╔══

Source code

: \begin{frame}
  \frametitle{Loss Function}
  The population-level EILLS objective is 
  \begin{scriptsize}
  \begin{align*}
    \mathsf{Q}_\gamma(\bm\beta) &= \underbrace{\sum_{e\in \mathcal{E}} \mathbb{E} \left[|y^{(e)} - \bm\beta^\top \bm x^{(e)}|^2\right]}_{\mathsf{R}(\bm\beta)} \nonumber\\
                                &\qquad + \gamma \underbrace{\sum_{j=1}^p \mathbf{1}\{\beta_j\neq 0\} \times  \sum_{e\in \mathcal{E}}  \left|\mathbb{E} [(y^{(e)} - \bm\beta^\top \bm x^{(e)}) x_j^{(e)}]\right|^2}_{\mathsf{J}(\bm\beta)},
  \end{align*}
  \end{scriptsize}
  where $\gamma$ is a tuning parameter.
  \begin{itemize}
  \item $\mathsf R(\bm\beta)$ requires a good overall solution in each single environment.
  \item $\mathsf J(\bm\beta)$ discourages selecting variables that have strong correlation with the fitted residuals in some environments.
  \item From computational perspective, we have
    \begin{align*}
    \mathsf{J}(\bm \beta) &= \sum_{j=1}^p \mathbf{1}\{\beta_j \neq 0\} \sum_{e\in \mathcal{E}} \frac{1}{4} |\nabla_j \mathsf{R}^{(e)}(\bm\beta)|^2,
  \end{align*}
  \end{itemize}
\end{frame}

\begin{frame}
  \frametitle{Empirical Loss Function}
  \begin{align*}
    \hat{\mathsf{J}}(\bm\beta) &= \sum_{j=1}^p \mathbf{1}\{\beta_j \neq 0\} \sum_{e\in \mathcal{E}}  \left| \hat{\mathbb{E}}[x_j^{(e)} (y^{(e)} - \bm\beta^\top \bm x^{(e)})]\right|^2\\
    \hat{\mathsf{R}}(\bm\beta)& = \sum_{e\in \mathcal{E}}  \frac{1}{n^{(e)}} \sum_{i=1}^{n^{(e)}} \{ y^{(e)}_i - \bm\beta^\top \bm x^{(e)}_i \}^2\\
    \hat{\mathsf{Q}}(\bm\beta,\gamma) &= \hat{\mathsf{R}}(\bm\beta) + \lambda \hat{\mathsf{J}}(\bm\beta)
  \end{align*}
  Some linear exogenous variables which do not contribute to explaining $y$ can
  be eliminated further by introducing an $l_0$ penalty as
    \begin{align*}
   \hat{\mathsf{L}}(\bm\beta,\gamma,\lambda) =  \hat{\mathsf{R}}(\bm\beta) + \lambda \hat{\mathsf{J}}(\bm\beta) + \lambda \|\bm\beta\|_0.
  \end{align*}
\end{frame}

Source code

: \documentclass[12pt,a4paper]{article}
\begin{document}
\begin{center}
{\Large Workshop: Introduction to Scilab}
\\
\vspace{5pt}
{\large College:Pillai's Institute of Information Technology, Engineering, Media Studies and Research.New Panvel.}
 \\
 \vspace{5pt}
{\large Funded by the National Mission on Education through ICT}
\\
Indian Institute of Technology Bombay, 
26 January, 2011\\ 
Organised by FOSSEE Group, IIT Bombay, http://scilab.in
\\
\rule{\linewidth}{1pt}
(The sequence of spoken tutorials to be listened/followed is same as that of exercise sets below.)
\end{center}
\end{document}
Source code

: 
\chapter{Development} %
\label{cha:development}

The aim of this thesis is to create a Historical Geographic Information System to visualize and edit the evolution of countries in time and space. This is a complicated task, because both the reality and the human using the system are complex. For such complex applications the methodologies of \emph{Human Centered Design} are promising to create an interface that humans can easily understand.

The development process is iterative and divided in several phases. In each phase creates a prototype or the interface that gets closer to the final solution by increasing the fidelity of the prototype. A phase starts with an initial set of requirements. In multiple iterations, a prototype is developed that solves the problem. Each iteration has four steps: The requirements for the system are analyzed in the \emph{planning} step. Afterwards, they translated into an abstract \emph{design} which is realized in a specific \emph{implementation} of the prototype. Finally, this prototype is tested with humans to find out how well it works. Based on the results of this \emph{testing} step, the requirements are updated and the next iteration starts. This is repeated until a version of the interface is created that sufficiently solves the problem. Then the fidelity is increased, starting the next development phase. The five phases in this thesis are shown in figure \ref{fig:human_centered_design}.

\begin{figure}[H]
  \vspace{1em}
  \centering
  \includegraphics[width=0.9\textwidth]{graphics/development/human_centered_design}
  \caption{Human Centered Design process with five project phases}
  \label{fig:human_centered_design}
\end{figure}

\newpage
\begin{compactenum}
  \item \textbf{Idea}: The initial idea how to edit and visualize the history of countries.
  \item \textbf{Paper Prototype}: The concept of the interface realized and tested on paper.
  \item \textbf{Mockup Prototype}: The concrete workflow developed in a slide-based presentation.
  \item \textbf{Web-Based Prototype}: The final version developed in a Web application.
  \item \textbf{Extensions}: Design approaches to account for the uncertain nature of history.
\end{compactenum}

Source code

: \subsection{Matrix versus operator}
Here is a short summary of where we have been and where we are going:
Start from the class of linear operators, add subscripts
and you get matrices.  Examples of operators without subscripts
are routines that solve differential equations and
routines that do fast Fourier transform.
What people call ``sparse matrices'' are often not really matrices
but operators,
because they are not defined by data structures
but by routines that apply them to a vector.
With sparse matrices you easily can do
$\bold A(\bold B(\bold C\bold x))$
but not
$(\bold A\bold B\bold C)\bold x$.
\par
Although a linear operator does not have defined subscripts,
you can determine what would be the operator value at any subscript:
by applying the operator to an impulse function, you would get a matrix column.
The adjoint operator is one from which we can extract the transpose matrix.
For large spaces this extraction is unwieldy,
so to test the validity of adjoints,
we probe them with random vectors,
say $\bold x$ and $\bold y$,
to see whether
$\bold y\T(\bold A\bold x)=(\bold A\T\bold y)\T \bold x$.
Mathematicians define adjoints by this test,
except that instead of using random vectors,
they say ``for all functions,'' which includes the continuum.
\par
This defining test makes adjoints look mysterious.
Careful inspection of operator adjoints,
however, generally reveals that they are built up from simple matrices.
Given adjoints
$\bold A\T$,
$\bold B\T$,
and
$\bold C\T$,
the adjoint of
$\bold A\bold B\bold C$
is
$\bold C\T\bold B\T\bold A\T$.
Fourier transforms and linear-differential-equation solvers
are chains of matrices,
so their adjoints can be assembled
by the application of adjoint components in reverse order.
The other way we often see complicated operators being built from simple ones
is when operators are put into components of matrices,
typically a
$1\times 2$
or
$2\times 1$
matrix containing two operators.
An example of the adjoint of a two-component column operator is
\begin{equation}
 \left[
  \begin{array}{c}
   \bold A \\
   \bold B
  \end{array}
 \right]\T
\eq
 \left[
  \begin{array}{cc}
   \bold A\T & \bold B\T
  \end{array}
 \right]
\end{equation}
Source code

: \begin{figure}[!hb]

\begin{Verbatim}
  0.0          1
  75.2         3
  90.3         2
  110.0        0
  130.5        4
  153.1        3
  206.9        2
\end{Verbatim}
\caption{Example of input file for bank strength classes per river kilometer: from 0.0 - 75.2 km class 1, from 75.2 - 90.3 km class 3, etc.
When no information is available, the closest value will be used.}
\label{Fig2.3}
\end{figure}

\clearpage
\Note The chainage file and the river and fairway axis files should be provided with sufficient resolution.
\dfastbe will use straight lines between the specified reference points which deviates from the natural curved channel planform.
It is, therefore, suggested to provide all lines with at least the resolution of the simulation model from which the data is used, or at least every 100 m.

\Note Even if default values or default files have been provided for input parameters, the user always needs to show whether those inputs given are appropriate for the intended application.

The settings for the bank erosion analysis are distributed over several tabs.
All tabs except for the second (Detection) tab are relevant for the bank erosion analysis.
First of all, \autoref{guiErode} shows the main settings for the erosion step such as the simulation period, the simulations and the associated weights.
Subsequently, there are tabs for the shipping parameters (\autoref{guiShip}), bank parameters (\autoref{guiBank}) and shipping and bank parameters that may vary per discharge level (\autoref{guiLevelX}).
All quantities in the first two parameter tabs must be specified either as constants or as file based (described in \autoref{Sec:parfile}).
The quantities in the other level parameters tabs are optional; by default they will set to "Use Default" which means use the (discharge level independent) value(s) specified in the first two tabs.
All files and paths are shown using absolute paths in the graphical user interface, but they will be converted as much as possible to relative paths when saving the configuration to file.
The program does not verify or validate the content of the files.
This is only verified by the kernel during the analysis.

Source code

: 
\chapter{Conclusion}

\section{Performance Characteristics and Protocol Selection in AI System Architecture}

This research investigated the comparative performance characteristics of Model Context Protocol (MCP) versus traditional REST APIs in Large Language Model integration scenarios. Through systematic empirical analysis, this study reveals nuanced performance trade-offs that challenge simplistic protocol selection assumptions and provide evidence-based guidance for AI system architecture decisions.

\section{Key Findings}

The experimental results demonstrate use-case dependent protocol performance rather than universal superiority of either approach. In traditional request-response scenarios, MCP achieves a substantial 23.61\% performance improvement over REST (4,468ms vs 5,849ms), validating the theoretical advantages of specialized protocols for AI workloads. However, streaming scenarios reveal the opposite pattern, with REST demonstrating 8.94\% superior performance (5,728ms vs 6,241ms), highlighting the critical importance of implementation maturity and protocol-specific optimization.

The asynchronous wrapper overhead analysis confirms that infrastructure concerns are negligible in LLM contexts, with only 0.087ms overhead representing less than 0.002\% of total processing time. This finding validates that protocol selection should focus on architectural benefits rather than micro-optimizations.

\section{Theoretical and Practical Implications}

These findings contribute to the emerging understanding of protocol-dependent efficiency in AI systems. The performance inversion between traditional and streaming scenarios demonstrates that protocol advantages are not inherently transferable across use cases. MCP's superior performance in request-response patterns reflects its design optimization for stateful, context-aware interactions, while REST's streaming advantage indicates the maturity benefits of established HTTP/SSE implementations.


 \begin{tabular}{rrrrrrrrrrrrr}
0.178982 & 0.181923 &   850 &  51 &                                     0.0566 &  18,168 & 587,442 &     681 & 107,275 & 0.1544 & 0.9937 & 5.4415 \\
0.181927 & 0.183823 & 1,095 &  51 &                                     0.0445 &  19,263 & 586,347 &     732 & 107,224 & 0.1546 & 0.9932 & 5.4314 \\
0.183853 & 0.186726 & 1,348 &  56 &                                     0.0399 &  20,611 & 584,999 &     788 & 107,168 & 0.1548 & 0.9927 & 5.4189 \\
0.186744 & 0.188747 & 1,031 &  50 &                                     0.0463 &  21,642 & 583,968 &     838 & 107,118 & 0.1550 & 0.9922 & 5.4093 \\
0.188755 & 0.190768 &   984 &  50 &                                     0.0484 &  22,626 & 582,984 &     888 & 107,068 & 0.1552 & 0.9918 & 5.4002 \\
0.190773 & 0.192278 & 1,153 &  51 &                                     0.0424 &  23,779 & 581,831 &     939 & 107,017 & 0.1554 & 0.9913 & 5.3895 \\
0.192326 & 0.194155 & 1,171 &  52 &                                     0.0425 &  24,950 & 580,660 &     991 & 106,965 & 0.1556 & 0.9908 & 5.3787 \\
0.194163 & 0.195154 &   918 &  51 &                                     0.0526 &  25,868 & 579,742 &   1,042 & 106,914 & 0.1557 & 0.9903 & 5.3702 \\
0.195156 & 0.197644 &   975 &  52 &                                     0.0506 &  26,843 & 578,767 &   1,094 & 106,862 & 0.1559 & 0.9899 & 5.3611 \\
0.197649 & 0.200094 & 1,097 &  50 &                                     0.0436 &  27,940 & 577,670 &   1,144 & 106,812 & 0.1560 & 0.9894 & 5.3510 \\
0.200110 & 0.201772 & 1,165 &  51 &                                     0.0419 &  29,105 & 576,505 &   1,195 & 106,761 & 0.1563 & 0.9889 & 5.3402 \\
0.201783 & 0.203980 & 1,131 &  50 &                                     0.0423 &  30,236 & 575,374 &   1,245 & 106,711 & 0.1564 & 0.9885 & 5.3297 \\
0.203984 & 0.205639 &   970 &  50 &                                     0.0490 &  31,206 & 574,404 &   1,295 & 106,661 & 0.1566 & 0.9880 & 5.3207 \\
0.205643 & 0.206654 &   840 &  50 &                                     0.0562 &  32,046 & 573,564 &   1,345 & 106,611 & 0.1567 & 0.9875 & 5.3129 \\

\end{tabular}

╚══

TO DO: Filter the records down to the lines containing the word "provided", and copy those.

EXERCISE ANSWER:
\Note The chainage file and the river and fairway axis files should be provided with sufficient resolution.
\Note Even if default values or default files have been provided for input parameters, the user always needs to show whether those inputs given are appropriate for the intended application.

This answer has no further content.